Hongxu Chen
Hongxu Chen

Reputation: 5350

Is there any way to get Key/Value type from a map in Scala?

In C++ we can get the abstract key/value type (key_type, value_type, http://en.cppreference.com/w/cpp/container/map) from the defined map. This is quite convenient when I need to change the map type later since the dependent type would change accordingly.

In Scala I'm also looking for such a feature. For example, I define a map type:

type MapTy : mutable.Map[Long, Int]

And I hope to return an entry of the map (whose type is Long->Int). The return type depends on MapTy and it had better be explicitly specified in the function signature, written as something like MapTy::key_type->MapTy::value_type. Therefore, when later I change MapTy to

type MapTy : mutable.Map[Int, Int]

The entry type would also change to Int->Int simultaneously.

Is it possible in Scala?

Upvotes: 3

Views: 1010

Answers (2)

Krever
Krever

Reputation: 1467

In Scala generic types are lost in erasure, so it is not possible in runtime. Someone may show how to this, until then here is a workaround:

type Key = Int
type Value = Long
type Map = mutable.Map[Key, Value]

Also, this may be helpful.

Upvotes: 2

Travis Brown
Travis Brown

Reputation: 139028

It entirely possible to do this kind of thing with type members and type refinements in Scala:

scala> case class WrappedMap[K, V](underlying: Map[K, V]) { type E = (K, V) }
defined class WrappedMap

scala> type MapTy = WrappedMap[Long, Int]
defined type alias MapTy

scala> val entry: MapTy#E = 1L -> 0
entry: (Long, Int) = (1,0)

scala> val entry: MapTy#E = 1L -> "foo"
<console>:14: error: type mismatch;
 found   : String("foo")
 required: Int
       val entry: MapTy#E = 1L -> "foo"
                                  ^

Or:

def entries(m: MapTy): List[MapTy#E] = m.underlying.toList

val myEntries: List[MapTy#E] = entries(WrappedMap(Map(1L -> 0)))
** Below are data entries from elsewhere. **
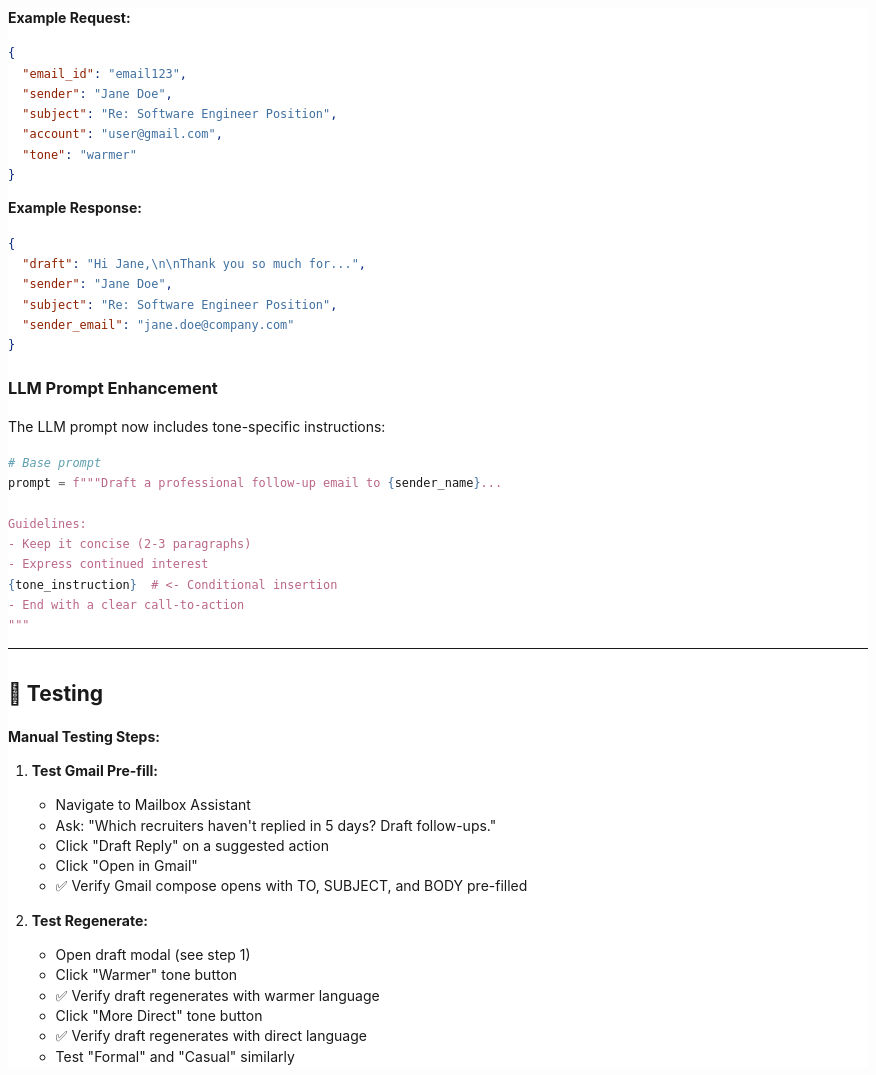 **Example Request:**
```json
{
  "email_id": "email123",
  "sender": "Jane Doe",
  "subject": "Re: Software Engineer Position",
  "account": "user@gmail.com",
  "tone": "warmer"
}
```

**Example Response:**
```json
{
  "draft": "Hi Jane,\n\nThank you so much for...",
  "sender": "Jane Doe",
  "subject": "Re: Software Engineer Position",
  "sender_email": "jane.doe@company.com"
}
```

### LLM Prompt Enhancement

The LLM prompt now includes tone-specific instructions:

```python
# Base prompt
prompt = f"""Draft a professional follow-up email to {sender_name}...

Guidelines:
- Keep it concise (2-3 paragraphs)
- Express continued interest
{tone_instruction}  # <- Conditional insertion
- End with a clear call-to-action
"""
```

---

## 🧪 Testing

**Manual Testing Steps:**

1. **Test Gmail Pre-fill:**
   - Navigate to Mailbox Assistant
   - Ask: "Which recruiters haven't replied in 5 days? Draft follow-ups."
   - Click "Draft Reply" on a suggested action
   - Click "Open in Gmail"
   - ✅ Verify Gmail compose opens with TO, SUBJECT, and BODY pre-filled

2. **Test Regenerate:**
   - Open draft modal (see step 1)
   - Click "Warmer" tone button
   - ✅ Verify draft regenerates with warmer language
   - Click "More Direct" tone button
   - ✅ Verify draft regenerates with direct language
   - Test "Formal" and "Casual" similarly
The standard collections library for the most part doesn't include type members representing element types, in part because working generically with the type parameters fits better with idiomatic Scala development practices, but there are situations where type members are useful, and if you really want to approximate what you're describing in C++, that may be one of them.